The current government has embarked on a cautious program of economic reform, including privatisation of state enterprises and rationalisation of government regulation. While the process is still ongoing, so far the reforms have attracted only meager foreign investment, and the government remains heavily involved in the economy.
Gold, marble, limestone, and small amounts of tantalum are mined in Ethiopia. Other resources with potential for commercial development include large potash deposits, natural gas, iron ore, and possibly oil and geothermal energy. Although Ethiopia has good hydroelectric resources, which power most of its manufacturing sector, it is totally dependent on imports for its oil.
A landlocked country, Ethiopia has relied on the port of Djibouti since the 1998-2000 border war with Eritrea. Ethiopia is connected with the port of Djibouti by road and rail for international trade. Of the 23,812 kilometers of all-weather roads in Ethiopia, 15% are asphalt. Mountainous terrain and the lack of good roads and sufficient vehicles make land transportation difficult and expensive. However, the government-owned airline's reputation is excellent. Ethiopian Airlines serves 38 domestic airfields and has 42 international destinations.
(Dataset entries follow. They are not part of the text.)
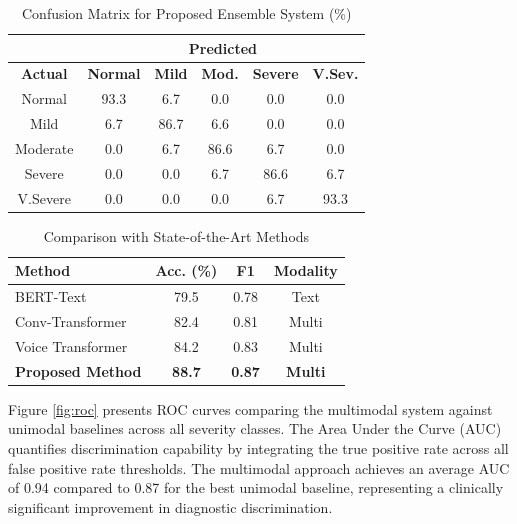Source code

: \documentclass[conference]{IEEEtran}
\begin{document}
\begin{table}[htbp]
\caption{Confusion Matrix for Proposed Ensemble System (\%)}
\begin{center}
\begin{tabular}{|c|c|c|c|c|c|}
\hline
\multicolumn{1}{|c|}{\textbf{}} & \multicolumn{5}{c|}{\textbf{Predicted}} \\
\hline
\textbf{Actual} & \textbf{Normal} & \textbf{Mild} & \textbf{Mod.} & \textbf{Severe} & \textbf{V.Sev.} \\
\hline
Normal & 93.3 & 6.7 & 0.0 & 0.0 & 0.0 \\
Mild & 6.7 & 86.7 & 6.6 & 0.0 & 0.0 \\
Moderate & 0.0 & 6.7 & 86.6 & 6.7 & 0.0 \\
Severe & 0.0 & 0.0 & 6.7 & 86.6 & 6.7 \\
V.Severe & 0.0 & 0.0 & 0.0 & 6.7 & 93.3 \\
\hline
\end{tabular}
\end{center}
\label{tab:confusion}
\end{table}

\begin{table}[htbp]
\caption{Comparison with State-of-the-Art Methods}
\begin{center}
\begin{tabular}{|l|c|c|c|}
\hline
\textbf{Method} & \textbf{Acc. (\%)} & \textbf{F1} & \textbf{Modality} \\
\hline
BERT-Text \cite{devlin2019} & 79.5 & 0.78 & Text \\
Conv-Transformer \cite{rajendran2024conv} & 82.4 & 0.81 & Multi \\
Voice Transformer \cite{ranjith2024gtso} & 84.2 & 0.83 & Multi \\
\textbf{Proposed Method} & \textbf{88.7} & \textbf{0.87} & \textbf{Multi} \\
\hline
\end{tabular}
\end{center}
\label{tab:sota}
\end{table}

Figure \ref{fig:roc} presents ROC curves comparing the multimodal system against unimodal baselines across all severity classes. The Area Under the Curve (AUC) quantifies discrimination capability by integrating the true positive rate across all false positive rate thresholds. The multimodal approach achieves an average AUC of 0.94 compared to 0.87 for the best unimodal baseline, representing a clinically significant improvement in diagnostic discrimination.
\end{document}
Dependent on a few vulnerable crops for its foreign exchange earnings and reliant on imported oil, Ethiopia lacks sufficient foreign exchange earnings. The financially conservative government has taken measures to solve this problem, including stringent import controls and sharply reduced subsidies on retail gasoline prices. Nevertheless, the largely subsistence economy is incapable of meeting the budget requirements for drought relief, an ambitious development plan, and indispensable imports such as oil. The gap has largely been covered through foreign assistance inflows.